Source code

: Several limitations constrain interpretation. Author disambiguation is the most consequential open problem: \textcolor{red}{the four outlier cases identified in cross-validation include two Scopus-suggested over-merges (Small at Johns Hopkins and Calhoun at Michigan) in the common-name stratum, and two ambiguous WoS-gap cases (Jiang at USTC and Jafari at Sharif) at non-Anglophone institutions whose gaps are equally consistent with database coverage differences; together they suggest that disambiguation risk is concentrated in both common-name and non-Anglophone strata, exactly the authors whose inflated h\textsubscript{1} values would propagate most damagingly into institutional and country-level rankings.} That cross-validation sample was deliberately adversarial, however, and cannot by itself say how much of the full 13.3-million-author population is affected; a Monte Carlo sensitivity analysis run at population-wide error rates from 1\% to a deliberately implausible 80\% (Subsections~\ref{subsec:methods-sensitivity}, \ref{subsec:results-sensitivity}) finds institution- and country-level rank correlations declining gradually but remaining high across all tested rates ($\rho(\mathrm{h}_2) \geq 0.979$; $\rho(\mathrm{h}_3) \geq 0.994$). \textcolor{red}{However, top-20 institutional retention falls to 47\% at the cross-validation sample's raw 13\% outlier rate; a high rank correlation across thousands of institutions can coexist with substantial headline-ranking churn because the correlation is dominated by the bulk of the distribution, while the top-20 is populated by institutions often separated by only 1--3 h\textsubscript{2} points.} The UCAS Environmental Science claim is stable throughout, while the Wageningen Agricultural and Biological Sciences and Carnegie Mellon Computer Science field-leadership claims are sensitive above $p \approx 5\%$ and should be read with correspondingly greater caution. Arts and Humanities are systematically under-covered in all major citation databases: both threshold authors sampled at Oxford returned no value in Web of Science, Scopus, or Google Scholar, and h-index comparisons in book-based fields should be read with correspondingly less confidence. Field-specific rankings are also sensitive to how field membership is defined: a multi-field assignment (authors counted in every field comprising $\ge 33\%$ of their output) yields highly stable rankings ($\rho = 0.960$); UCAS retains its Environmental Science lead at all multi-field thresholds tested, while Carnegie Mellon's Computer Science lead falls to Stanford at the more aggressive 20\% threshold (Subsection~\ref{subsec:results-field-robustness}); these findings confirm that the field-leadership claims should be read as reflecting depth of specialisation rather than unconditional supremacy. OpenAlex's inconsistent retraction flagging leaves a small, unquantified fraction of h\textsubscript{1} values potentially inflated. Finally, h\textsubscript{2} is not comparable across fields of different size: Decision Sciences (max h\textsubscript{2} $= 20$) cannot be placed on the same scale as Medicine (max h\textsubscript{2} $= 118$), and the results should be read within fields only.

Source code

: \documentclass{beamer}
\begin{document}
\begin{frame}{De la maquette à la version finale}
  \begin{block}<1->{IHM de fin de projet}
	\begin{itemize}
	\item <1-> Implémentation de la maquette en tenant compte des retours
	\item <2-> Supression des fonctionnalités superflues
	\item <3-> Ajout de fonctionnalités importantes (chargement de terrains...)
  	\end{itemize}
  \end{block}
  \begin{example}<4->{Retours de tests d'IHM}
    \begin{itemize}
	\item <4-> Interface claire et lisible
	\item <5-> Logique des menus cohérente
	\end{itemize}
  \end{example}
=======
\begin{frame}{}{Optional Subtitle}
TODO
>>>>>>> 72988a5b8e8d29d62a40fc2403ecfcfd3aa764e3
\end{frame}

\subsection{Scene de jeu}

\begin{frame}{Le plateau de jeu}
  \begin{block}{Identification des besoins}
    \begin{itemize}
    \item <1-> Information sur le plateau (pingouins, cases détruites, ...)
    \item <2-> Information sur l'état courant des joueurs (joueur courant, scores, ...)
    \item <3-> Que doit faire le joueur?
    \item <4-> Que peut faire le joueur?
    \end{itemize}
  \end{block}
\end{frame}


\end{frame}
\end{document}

(Exercise goal):
Each line of the data that has the string "faire" should be returned.

(Exercise response):
    \item <3-> Que doit faire le joueur?
    \item <4-> Que peut faire le joueur?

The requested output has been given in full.